(Stored data entries)
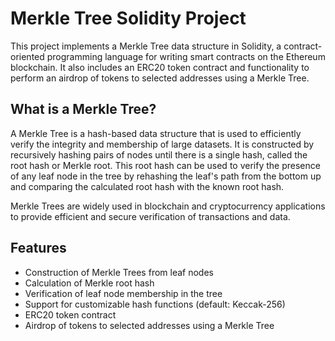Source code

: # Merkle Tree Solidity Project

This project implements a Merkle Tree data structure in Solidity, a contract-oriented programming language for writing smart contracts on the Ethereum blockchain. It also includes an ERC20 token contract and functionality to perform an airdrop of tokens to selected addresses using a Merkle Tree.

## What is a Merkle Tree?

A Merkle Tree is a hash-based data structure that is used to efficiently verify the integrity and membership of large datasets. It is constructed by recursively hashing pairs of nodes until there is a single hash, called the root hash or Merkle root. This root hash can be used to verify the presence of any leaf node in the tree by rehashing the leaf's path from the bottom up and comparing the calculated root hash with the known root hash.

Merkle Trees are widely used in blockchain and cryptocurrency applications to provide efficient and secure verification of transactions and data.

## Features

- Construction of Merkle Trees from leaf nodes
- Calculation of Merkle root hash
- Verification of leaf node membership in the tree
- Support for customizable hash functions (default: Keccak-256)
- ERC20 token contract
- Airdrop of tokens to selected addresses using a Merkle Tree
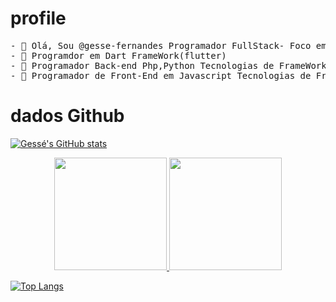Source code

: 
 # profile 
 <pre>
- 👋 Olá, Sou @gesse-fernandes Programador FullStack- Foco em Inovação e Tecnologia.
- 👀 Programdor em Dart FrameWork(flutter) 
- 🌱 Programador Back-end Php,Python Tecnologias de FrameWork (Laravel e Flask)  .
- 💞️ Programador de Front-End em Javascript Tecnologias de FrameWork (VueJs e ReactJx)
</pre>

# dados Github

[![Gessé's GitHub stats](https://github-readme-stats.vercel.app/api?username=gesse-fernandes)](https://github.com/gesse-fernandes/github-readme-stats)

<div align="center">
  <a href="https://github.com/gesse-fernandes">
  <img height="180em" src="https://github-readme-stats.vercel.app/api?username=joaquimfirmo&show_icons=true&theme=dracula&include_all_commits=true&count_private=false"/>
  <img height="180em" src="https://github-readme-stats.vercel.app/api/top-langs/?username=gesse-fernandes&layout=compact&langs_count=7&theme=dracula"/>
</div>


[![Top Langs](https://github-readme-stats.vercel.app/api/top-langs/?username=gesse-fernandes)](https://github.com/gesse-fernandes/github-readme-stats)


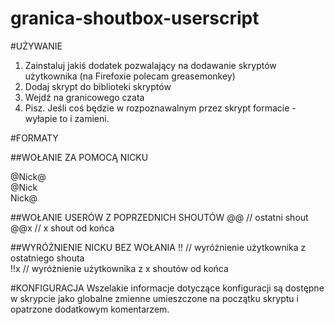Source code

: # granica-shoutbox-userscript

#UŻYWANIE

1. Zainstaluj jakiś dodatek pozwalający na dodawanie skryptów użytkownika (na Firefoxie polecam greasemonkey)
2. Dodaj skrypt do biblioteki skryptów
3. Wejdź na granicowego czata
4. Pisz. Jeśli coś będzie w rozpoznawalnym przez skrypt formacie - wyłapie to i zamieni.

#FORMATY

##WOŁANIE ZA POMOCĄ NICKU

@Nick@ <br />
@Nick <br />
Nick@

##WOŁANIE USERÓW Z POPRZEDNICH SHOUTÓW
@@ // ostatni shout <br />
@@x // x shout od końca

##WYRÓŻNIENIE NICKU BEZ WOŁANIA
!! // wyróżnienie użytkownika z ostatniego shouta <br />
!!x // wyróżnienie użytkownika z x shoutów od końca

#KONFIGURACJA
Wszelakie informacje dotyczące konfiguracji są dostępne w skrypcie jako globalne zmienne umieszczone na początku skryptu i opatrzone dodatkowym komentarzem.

---

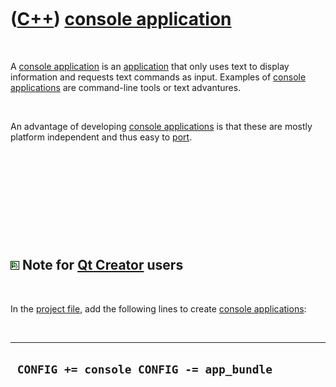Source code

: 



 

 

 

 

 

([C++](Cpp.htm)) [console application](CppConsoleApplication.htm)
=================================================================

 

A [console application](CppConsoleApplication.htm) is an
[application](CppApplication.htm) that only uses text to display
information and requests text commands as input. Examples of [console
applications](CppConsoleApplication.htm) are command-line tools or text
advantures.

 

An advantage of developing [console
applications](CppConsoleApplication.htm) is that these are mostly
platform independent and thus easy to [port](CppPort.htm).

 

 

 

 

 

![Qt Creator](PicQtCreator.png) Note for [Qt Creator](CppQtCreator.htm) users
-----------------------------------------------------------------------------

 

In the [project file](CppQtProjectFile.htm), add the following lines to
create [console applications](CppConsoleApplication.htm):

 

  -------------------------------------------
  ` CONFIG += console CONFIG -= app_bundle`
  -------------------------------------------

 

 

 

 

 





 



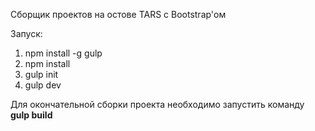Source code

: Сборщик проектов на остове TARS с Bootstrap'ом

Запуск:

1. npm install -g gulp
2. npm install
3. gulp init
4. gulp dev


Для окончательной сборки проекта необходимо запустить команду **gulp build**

* * *

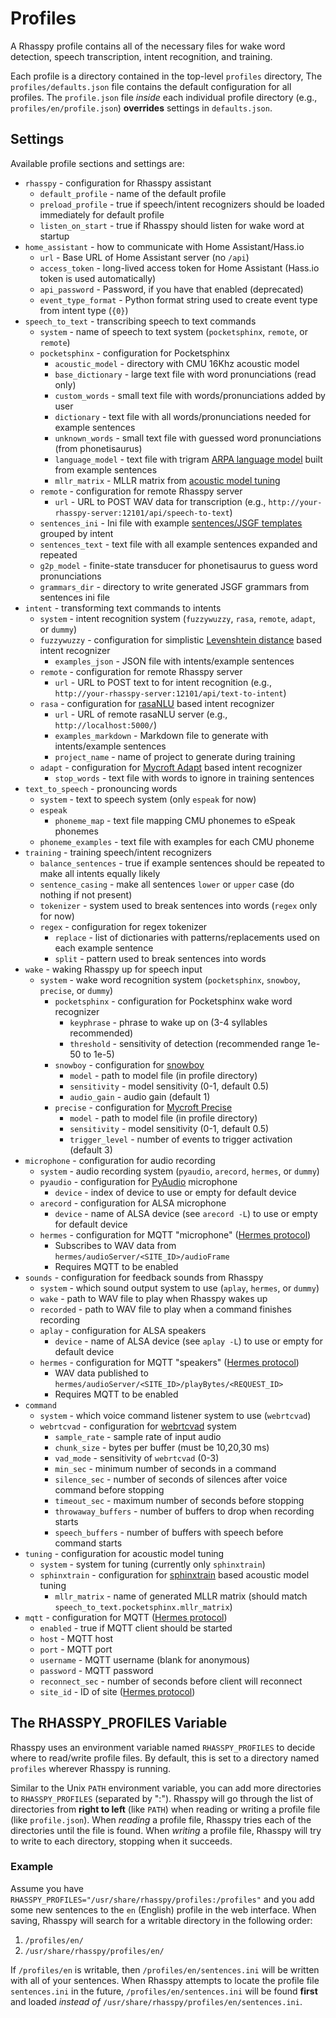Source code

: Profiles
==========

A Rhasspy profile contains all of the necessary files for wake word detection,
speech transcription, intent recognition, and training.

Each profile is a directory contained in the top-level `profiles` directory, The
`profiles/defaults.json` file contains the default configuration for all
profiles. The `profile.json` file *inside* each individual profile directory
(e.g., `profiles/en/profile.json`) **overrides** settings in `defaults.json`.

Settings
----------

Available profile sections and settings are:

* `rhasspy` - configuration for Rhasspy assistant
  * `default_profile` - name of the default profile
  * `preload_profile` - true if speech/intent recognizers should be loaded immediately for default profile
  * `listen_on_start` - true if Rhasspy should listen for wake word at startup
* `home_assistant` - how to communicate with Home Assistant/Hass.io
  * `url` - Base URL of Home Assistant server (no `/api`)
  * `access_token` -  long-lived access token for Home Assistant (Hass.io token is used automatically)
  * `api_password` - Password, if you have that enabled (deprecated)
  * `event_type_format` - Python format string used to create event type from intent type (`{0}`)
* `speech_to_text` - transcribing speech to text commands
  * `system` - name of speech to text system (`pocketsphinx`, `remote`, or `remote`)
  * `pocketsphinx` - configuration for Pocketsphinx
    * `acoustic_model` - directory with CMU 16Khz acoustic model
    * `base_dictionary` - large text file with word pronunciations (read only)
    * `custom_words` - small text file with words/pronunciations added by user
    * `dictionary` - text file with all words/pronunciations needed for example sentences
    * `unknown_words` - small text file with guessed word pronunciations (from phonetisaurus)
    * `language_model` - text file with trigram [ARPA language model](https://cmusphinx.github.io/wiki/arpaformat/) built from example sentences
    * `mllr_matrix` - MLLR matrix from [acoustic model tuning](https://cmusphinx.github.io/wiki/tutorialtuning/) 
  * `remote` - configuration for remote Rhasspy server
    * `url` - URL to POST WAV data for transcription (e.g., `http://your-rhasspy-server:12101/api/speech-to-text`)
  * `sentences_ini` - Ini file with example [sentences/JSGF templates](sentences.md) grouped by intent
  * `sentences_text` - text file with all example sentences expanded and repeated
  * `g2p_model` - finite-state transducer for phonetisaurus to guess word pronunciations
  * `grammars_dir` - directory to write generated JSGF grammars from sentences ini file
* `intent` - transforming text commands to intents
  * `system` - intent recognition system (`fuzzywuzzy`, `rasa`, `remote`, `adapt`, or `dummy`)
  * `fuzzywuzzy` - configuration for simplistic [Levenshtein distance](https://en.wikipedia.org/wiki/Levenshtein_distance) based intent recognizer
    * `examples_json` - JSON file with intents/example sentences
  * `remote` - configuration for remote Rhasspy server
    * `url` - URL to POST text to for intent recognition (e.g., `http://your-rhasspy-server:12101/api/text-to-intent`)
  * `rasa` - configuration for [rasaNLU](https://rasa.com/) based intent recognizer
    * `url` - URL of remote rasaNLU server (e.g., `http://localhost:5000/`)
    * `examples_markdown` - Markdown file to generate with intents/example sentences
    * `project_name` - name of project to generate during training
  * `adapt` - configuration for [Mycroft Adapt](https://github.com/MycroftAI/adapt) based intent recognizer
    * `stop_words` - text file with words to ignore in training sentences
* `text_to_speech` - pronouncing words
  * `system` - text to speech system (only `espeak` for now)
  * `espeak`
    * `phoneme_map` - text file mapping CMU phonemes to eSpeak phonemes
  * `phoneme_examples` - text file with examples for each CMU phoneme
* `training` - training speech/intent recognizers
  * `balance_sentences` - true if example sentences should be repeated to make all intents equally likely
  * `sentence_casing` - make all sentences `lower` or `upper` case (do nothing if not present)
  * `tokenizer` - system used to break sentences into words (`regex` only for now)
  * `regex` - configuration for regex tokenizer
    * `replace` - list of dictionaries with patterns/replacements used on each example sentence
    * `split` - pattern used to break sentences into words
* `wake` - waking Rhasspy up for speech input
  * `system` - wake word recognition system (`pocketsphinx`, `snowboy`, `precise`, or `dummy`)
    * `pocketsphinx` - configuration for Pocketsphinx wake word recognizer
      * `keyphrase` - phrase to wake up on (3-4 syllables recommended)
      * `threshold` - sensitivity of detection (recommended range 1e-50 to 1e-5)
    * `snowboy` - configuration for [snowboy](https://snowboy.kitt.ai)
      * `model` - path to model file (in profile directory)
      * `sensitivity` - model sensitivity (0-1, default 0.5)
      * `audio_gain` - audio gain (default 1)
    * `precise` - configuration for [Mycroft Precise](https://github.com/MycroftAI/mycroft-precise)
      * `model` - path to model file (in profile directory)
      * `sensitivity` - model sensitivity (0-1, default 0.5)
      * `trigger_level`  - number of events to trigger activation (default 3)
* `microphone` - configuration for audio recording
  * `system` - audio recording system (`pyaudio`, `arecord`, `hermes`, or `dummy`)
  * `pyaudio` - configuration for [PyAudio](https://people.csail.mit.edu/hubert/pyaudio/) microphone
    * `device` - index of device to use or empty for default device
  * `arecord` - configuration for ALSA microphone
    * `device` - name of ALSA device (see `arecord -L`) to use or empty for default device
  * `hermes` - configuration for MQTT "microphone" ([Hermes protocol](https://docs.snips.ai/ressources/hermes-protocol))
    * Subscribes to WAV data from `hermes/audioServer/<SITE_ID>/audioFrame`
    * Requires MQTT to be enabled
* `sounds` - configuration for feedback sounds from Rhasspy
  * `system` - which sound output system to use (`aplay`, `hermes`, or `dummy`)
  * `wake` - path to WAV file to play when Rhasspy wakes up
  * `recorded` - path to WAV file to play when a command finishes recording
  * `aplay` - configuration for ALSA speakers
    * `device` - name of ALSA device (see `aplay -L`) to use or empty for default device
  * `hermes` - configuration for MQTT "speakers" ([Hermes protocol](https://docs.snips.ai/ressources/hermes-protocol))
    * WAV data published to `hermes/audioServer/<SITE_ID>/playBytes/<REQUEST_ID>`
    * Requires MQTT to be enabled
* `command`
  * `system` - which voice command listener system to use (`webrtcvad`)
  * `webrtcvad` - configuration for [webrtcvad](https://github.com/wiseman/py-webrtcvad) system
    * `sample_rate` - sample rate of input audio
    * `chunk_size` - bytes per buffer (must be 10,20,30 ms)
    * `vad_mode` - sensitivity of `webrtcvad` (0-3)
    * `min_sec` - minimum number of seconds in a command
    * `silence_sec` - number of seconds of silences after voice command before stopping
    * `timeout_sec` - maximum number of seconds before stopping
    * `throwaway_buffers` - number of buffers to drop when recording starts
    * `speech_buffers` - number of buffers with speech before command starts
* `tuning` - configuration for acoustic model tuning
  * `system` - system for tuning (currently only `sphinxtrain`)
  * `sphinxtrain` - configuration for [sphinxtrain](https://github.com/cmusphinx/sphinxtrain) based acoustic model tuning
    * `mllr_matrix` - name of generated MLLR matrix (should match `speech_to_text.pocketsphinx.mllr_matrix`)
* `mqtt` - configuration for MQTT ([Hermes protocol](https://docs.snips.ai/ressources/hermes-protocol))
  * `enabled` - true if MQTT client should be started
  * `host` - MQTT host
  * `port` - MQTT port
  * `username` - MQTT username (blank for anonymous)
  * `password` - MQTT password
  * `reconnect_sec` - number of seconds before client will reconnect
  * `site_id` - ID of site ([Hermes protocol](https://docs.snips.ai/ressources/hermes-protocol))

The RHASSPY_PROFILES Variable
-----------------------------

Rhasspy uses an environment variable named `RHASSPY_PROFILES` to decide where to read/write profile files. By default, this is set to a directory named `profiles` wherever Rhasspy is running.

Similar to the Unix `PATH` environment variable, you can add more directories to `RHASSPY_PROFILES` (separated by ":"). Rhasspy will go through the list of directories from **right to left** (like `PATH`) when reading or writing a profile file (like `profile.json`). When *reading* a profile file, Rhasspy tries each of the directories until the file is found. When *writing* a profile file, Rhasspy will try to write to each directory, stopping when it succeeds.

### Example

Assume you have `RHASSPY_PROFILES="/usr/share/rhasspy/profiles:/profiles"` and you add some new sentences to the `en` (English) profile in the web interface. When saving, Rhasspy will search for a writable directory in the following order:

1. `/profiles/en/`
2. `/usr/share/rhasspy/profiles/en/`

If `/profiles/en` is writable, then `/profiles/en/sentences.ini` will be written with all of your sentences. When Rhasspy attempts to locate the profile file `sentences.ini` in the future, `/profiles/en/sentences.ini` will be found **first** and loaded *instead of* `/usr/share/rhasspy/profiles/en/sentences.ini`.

■ **DIRECTIONS FOR THIS TASK**
Restate word for word the lines of the data above, starting at the line containing "guess word pronunciations" and ending at the line containing "training speech/intent recognizers", both included, and nothing more.

■ **SOLUTION TO THE PROBLEM**
  * `g2p_model` - finite-state transducer for phonetisaurus to guess word pronunciations
  * `grammars_dir` - directory to write generated JSGF grammars from sentences ini file
* `intent` - transforming text commands to intents
  * `system` - intent recognition system (`fuzzywuzzy`, `rasa`, `remote`, `adapt`, or `dummy`)
  * `fuzzywuzzy` - configuration for simplistic [Levenshtein distance](https://en.wikipedia.org/wiki/Levenshtein_distance) based intent recognizer
    * `examples_json` - JSON file with intents/example sentences
  * `remote` - configuration for remote Rhasspy server
    * `url` - URL to POST text to for intent recognition (e.g., `http://your-rhasspy-server:12101/api/text-to-intent`)
  * `rasa` - configuration for [rasaNLU](https://rasa.com/) based intent recognizer
    * `url` - URL of remote rasaNLU server (e.g., `http://localhost:5000/`)
    * `examples_markdown` - Markdown file to generate with intents/example sentences
    * `project_name` - name of project to generate during training
  * `adapt` - configuration for [Mycroft Adapt](https://github.com/MycroftAI/adapt) based intent recognizer
    * `stop_words` - text file with words to ignore in training sentences
* `text_to_speech` - pronouncing words
  * `system` - text to speech system (only `espeak` for now)
  * `espeak`
    * `phoneme_map` - text file mapping CMU phonemes to eSpeak phonemes
  * `phoneme_examples` - text file with examples for each CMU phoneme
* `training` - training speech/intent recognizers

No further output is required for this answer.